Attorney General Mark Brnovich, in defending the law, said there is nothing inherent in the ballot harvesting statute that decreases the opportunity for minorities to vote. He said that is the test under Section 2, regardless of whether there is some evidence that minorities are more likely to depend on someone else to take their early ballots to the polls.
He acknowledged there are “slight statistical differences” in how the law affect minorities. But Brnovich said the court needs to look at the totality of the circumstances.
“No one was denied the opportunity,” he said.
He said the state provides many ways of voting, including early voting and at voting centers ahead of Election Day. And the state has a “no excuse absentee balloting,” meaning that anyone can ask for an early ballot by mail.
“So there are a whole plethora of options in ways for people to exercise their right to the franchise,” Brnovich said.
But there is a political side to all of this.
The Arizona Republican Party was granted the right to intervene to help defend the 2016 law. That led to a question by Justice Amy Coney Barrett about why attorney Michael Carvin’s client was in the case.
“Because it puts us at a competitive disadvantage relative to Democrats,” he acknowledged.
“Politics is a zero-sum game,” Carvin continued. “And every extra vote they get through unlawful interpretations of Section 2 hurts us. It’s the difference between winning an election 50 to 49 and losing an election.”
The justices actually have two Arizona laws before them.

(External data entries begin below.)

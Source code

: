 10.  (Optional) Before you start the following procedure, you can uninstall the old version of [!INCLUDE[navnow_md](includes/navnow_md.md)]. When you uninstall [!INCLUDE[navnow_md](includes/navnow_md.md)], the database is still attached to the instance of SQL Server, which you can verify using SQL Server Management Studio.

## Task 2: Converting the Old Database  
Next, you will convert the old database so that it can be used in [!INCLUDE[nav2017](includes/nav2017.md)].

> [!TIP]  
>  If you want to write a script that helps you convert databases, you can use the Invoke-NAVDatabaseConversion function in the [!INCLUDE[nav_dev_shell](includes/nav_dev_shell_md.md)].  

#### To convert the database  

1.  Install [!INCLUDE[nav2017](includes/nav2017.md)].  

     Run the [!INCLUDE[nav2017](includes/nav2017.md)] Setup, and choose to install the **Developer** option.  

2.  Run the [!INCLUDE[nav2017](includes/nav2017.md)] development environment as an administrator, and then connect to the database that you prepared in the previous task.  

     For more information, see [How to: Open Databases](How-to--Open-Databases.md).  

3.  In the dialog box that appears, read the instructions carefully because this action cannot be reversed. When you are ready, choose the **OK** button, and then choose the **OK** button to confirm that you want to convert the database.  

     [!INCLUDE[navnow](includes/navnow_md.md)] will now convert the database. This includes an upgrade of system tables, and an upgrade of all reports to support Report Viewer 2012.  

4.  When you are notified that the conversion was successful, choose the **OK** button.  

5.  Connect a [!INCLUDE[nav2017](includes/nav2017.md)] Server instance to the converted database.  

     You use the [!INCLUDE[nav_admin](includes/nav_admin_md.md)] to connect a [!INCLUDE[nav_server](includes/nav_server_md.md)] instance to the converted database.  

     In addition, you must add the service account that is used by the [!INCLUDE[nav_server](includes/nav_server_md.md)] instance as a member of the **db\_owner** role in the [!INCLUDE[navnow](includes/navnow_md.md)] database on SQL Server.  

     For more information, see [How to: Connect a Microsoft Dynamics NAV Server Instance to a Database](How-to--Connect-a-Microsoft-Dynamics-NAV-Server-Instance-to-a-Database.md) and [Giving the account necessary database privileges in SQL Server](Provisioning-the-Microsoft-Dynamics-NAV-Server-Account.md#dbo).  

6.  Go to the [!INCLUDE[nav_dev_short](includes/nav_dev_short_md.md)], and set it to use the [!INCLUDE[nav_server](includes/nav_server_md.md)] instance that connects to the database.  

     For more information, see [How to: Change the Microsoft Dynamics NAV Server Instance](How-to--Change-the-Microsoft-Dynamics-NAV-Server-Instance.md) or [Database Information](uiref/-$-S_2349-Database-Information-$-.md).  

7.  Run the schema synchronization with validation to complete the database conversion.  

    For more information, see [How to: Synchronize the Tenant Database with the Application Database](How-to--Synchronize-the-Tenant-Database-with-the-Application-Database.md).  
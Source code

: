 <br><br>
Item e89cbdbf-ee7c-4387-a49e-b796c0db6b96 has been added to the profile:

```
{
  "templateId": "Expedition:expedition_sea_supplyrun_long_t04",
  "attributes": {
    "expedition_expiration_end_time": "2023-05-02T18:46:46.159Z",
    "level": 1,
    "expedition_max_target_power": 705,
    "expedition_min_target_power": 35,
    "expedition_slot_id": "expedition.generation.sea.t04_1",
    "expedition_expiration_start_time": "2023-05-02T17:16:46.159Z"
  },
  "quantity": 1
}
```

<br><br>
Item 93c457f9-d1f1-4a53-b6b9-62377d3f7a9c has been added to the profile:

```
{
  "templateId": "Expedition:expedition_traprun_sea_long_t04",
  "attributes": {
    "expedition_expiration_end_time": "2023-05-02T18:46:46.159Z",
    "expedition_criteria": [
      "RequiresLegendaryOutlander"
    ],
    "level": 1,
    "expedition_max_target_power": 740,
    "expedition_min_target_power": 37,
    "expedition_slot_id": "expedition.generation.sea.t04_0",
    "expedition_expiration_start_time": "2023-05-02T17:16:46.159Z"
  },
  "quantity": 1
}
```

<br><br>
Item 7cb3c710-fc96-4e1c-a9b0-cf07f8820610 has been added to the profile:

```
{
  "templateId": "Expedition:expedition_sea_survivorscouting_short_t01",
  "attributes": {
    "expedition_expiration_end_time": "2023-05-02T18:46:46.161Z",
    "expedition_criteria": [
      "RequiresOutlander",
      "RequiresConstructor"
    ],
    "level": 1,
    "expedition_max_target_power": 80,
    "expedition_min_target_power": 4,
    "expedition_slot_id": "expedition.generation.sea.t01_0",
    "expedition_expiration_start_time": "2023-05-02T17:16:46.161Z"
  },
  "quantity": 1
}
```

Also at issue is the legality of a state statute that says only votes cast at the proper precinct are counted. Challengers said there is no reason to ignore votes that would be legal regardless of where they were cast, like for a president or statewide office.
Brnovich argued that is necessary to properly administer the voting system.
He also said that the extent of the impact of that law is minimal, saying that in the 2016 electio there were only 3,970 ballots that were rejected because they were cast in the wrong precinct out of more than 2.6 million votes cast by all methods, including early and day-of voting.
But Jessica Ring Amunson, representing challengers, said the important thing for the justices to consider is the evidence that minority voters were twice as likely to have their ballots rejected because of being in the wrong precinct than white voters.